Я сворачиваю на придорожную стоянку и резко торможу. За нашей спиной расстилается долина, которая сотни лет была нашим домом.
– Ханна не причиняла никакого вреда моей дочери. Девочке десять лет, и она иногда сочиняет небылицы.
– Джослин, она не лгала! Я точно знаю, что не лгала!
– Откуда у тебя такая уверенность? Зачем Ханне причинять ей боль? Зачем?
– Я видела ее кровоподтеки.
– Я тоже.
– И что скажешь?
Конечно, у меня есть некоторые сомнения по поводу объяснений Руби. Другое дело, что я никак не могу избавиться от недавних воспоминаний о той порке, что мать устроила мне в детстве.
– Ничего не скажу, – отвечаю я. – С тобой я эту тему точно обсуждать не намерена.
Поворачиваю ключ в замке зажигания.
После обеда звоню в Калифорнию. Глупо надеяться, что мои финансовые дела пойдут на лад, но вдруг? Тогда я смогу послать Фавершема ко всем чертям.
Новости предсказуемо печальные. Деловой партнер Криса мрачен. Он сыплет извинениями, и мне его даже жаль.
– Мне так стыдно… Я должен был позвонить сам, – бормочет он в трубку. – У меня не слишком хорошие новости, вот я и думал, как мне вам все это рассказать.
Я разговариваю с ним, стоя у окна своей спальни. Стараюсь не кусать губы от разочарования, лишь до боли поджимаю пальцы босых ног на холодном полу.
– Бизнес сохранить не удалось. Мне очень жаль. Продолжать без участия Криса было невозможно, и у меня не осталось выбора. Пришлось закрыться. Я боролся как мог, клянусь! И все же мы потеряли нашу компанию, Джо.
– Все до цента? – шепчу я.
Юрист говорил, что спасти деньги будет сложно, но я и представления не имела, что все кончилось.

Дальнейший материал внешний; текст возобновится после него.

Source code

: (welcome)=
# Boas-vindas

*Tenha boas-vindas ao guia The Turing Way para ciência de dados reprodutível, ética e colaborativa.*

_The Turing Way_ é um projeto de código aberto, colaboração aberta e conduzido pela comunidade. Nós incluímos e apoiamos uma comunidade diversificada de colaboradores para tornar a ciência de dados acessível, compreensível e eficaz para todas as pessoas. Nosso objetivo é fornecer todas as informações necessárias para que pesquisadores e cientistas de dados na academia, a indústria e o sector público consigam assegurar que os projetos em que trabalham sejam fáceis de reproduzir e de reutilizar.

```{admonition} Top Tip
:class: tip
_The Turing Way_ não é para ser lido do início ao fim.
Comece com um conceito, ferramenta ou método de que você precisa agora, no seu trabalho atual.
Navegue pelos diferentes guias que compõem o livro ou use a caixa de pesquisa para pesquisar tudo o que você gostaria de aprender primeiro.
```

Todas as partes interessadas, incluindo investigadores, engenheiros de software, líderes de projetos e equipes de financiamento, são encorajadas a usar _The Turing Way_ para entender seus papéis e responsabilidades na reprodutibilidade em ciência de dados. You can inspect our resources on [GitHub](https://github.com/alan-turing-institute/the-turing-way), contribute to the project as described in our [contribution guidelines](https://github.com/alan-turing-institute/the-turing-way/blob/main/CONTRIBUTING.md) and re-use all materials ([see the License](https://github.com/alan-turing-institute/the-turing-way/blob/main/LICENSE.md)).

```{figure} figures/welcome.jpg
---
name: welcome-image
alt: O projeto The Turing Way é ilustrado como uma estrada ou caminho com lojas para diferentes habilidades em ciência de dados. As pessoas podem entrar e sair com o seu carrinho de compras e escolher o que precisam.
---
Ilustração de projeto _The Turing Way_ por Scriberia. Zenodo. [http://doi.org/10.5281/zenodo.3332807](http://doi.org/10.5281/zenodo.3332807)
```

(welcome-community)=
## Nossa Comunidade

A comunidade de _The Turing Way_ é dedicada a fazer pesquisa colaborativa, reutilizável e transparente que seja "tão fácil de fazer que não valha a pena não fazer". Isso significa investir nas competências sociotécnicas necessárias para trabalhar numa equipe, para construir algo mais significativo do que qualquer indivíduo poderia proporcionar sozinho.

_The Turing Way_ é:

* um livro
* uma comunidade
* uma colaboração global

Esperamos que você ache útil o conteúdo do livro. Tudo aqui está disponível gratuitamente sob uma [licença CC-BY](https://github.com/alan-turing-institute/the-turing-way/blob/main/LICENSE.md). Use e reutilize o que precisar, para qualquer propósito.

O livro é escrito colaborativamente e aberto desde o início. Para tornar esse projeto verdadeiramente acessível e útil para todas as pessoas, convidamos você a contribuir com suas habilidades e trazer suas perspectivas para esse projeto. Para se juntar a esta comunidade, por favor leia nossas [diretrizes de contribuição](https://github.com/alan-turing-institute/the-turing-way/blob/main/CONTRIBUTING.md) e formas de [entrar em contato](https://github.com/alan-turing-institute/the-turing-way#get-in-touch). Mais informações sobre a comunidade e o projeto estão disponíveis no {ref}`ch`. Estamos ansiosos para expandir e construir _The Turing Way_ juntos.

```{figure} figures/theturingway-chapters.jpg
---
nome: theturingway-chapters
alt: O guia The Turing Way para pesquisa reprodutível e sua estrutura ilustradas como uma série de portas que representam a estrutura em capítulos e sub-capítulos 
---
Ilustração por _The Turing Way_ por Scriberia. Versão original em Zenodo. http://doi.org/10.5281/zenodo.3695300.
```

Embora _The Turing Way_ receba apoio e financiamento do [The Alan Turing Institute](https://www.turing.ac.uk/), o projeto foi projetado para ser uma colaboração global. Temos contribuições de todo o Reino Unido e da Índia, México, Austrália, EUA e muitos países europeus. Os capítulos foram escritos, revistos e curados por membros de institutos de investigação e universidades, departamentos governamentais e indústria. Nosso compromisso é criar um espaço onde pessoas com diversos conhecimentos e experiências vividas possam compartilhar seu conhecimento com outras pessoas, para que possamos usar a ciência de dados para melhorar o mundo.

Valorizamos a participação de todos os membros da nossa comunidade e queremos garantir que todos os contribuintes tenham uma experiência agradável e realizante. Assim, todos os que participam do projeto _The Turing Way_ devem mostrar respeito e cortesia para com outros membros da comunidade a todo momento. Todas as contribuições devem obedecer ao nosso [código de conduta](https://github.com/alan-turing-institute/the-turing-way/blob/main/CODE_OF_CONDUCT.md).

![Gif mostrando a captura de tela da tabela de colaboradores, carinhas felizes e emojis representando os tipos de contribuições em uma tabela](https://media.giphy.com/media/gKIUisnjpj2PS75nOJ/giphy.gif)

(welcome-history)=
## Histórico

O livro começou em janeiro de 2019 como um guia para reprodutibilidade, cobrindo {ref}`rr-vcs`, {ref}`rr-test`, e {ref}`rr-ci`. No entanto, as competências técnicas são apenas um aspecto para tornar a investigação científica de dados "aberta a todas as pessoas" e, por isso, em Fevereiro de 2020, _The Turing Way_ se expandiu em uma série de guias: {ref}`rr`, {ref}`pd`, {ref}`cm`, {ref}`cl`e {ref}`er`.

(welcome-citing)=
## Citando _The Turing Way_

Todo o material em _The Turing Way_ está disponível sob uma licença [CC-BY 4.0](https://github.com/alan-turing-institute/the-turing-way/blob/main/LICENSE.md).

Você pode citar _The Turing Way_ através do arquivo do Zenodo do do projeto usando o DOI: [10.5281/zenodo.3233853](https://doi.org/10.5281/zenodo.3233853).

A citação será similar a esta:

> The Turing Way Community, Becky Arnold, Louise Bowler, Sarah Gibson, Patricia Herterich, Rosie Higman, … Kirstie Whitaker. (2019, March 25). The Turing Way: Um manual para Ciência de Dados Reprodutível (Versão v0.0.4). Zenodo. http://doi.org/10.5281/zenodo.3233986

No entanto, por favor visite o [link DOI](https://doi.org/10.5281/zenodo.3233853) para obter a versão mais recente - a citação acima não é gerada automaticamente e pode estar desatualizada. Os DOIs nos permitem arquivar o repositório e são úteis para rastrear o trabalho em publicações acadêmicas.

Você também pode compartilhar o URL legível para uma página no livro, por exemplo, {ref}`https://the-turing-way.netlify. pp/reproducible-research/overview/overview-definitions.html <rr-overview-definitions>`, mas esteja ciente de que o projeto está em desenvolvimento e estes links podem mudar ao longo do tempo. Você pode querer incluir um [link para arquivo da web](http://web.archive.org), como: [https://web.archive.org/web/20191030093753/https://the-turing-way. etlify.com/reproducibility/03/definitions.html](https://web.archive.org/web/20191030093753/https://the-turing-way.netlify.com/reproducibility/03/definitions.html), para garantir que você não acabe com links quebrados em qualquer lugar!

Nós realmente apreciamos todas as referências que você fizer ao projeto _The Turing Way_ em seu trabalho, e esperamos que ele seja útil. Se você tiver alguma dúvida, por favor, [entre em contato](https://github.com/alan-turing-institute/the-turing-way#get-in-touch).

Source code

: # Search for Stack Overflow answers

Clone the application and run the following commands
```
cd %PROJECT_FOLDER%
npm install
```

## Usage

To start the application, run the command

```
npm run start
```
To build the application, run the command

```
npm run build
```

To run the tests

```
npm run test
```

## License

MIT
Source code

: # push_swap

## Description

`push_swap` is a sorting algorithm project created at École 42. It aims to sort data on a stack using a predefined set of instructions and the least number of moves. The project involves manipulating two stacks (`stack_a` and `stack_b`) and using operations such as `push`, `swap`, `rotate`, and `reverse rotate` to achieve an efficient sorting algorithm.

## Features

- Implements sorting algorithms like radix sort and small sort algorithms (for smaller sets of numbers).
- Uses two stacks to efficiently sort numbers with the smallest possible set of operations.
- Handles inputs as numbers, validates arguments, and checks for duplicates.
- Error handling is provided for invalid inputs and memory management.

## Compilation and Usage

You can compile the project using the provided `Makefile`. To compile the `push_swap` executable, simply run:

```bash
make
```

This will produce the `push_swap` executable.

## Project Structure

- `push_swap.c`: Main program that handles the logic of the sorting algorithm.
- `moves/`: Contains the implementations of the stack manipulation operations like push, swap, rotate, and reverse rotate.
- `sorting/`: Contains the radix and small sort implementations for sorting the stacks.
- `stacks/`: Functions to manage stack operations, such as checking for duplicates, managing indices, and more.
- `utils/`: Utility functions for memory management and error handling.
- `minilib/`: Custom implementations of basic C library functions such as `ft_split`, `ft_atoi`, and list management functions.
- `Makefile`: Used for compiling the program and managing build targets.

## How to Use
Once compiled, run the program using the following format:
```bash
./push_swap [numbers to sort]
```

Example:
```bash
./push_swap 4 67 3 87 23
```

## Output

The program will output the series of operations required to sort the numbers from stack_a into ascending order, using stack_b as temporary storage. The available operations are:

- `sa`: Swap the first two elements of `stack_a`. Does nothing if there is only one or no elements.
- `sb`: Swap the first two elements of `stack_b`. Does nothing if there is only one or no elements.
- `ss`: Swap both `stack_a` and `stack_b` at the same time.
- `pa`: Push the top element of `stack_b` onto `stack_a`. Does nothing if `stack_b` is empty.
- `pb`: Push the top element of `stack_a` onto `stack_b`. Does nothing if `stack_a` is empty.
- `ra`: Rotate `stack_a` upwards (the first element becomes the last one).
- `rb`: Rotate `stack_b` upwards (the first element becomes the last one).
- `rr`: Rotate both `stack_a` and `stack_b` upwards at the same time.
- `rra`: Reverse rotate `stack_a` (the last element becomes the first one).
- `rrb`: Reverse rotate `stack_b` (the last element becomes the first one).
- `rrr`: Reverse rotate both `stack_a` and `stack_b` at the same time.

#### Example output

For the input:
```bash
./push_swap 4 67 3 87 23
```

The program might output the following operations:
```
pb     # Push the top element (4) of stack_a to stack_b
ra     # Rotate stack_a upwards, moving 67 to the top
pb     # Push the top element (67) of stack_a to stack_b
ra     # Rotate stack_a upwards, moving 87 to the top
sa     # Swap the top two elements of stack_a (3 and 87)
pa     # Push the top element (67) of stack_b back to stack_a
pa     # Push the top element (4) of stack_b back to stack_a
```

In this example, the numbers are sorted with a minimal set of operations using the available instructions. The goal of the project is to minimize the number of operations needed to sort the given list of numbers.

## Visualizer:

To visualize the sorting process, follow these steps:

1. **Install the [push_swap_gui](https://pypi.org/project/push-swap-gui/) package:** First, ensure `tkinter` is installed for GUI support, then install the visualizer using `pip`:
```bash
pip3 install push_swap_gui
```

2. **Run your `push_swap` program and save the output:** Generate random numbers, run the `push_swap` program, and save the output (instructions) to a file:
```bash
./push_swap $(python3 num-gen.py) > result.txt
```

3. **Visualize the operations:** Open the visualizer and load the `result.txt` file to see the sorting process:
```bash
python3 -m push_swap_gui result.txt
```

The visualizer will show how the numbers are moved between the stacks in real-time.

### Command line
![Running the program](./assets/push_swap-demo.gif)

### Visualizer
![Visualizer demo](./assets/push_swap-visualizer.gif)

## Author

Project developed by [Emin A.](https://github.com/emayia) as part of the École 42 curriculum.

– Да. Мне очень жаль. Не знаю, что еще сказать.
Вероятно, надо ему посочувствовать – в конце концов, человек обанкротился (впрочем, как и я), однако и мне сказать нечего.
– Ужасно выглядишь, – говорит Ханна.
Я все еще переживаю ужасную новость, и мне сейчас как никогда нужна Руби. Дочь сидит у стола, лакомится горячим шоколадом и пирожным с лимонной глазурью. На воротничке ее школьной блузки красуется зеленая полоска от фломастера. Утром ее не было. Я вновь осознаю, насколько, в сущности, она еще ребенок. Целую ее в макушку, и Руби дергается. Гормоны… Обычное дело.